■ TASK REQUIREMENTS ■
Whenever a line in the data contains "ddot", show that line.

■ RECORDS SUPPLIED ■
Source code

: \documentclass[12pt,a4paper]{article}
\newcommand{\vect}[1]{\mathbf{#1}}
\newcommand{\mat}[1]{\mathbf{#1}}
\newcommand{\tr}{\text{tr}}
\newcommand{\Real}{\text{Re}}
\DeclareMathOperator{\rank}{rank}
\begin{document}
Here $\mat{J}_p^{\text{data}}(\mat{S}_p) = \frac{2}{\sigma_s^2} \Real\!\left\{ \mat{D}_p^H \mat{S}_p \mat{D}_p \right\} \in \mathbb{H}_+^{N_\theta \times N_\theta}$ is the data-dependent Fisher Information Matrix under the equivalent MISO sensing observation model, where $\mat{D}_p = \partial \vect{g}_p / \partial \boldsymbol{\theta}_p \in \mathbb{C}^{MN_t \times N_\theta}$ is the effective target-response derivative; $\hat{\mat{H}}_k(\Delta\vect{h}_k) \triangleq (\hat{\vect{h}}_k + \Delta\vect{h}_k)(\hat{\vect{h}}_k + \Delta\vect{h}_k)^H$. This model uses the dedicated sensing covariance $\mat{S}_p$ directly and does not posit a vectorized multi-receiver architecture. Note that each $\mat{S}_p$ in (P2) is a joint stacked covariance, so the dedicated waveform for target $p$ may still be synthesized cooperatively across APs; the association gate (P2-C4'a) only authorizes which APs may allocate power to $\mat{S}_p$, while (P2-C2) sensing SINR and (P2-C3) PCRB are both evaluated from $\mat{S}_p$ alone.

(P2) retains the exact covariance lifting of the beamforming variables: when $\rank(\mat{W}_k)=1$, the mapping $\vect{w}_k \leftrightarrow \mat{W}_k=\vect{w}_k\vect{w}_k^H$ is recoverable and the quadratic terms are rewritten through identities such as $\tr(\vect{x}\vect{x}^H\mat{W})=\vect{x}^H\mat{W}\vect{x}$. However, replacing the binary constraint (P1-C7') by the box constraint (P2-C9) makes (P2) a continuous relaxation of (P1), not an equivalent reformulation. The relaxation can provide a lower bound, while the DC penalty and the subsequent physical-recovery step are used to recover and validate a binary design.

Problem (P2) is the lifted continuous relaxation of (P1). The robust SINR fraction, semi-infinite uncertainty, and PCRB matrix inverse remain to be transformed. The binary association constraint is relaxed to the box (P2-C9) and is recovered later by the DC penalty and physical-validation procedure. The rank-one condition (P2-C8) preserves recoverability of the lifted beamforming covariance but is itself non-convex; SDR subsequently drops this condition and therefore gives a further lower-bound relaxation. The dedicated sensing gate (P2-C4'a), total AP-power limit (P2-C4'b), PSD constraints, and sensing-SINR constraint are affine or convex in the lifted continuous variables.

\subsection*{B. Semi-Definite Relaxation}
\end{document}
* * *
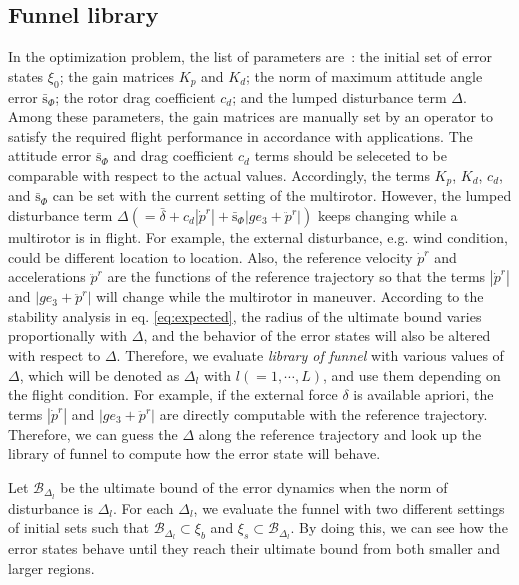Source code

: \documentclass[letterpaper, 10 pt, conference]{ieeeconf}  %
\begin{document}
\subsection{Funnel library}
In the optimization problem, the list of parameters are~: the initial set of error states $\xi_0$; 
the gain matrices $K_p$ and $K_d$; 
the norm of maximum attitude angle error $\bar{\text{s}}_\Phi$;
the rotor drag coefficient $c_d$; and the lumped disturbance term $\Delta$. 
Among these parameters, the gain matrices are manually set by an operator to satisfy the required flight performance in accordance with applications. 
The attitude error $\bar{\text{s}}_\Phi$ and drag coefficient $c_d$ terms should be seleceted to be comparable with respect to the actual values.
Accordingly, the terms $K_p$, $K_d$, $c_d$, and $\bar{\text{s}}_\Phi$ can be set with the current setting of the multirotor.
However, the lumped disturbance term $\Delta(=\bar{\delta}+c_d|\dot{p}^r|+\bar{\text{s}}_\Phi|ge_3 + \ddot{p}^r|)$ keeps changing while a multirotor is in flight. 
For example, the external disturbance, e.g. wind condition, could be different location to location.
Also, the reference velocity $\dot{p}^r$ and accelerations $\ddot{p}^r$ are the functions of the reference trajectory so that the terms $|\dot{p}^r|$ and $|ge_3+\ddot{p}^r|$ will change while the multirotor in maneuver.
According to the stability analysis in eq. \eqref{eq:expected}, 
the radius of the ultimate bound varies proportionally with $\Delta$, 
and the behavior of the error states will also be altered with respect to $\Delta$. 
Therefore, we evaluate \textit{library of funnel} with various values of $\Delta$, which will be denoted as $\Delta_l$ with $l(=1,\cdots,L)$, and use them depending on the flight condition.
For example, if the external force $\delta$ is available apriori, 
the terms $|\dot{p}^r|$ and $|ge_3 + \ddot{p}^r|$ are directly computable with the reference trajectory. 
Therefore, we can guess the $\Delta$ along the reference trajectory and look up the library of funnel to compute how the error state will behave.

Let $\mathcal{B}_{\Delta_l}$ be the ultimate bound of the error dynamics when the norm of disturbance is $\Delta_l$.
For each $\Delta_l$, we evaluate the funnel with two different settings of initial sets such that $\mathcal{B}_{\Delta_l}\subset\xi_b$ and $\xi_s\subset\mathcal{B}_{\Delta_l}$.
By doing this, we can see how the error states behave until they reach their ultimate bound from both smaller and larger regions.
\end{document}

■ TASK OUTPUT ■
However, the lumped disturbance term $\Delta(=\bar{\delta}+c_d|\dot{p}^r|+\bar{\text{s}}_\Phi|ge_3 + \ddot{p}^r|)$ keeps changing while a multirotor is in flight. 
Also, the reference velocity $\dot{p}^r$ and accelerations $\ddot{p}^r$ are the functions of the reference trajectory so that the terms $|\dot{p}^r|$ and $|ge_3+\ddot{p}^r|$ will change while the multirotor in maneuver.
the terms $|\dot{p}^r|$ and $|ge_3 + \ddot{p}^r|$ are directly computable with the reference trajectory. 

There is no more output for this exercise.